▶ **YOUR GOAL**
Could you write out the line containing "### 1. Clone the Repository" and all the lines below it in the data, exactly, through the final one and nothing else?

Collected data

+++

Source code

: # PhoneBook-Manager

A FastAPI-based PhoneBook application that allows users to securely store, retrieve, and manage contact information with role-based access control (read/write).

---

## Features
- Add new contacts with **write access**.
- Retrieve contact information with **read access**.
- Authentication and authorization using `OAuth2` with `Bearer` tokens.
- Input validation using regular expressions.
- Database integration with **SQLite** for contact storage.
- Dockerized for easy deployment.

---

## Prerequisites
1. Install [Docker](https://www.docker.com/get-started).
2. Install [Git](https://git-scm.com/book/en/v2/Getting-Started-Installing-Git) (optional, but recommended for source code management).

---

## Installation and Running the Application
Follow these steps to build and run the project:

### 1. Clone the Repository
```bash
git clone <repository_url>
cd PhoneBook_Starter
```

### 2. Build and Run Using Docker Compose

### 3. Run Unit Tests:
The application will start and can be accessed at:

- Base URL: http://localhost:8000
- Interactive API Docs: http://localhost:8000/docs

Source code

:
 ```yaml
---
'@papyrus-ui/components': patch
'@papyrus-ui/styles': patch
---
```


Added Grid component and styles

+++

▶ **TASK RESPONSE**
### 1. Clone the Repository
```bash
git clone <repository_url>
cd PhoneBook_Starter
```

### 2. Build and Run Using Docker Compose

### 3. Run Unit Tests:
The application will start and can be accessed at:

- Base URL: http://localhost:8000
- Interactive API Docs: http://localhost:8000/docs

Source code

:
 ```yaml
---
'@papyrus-ui/components': patch
'@papyrus-ui/styles': patch
---
```


Added Grid component and styles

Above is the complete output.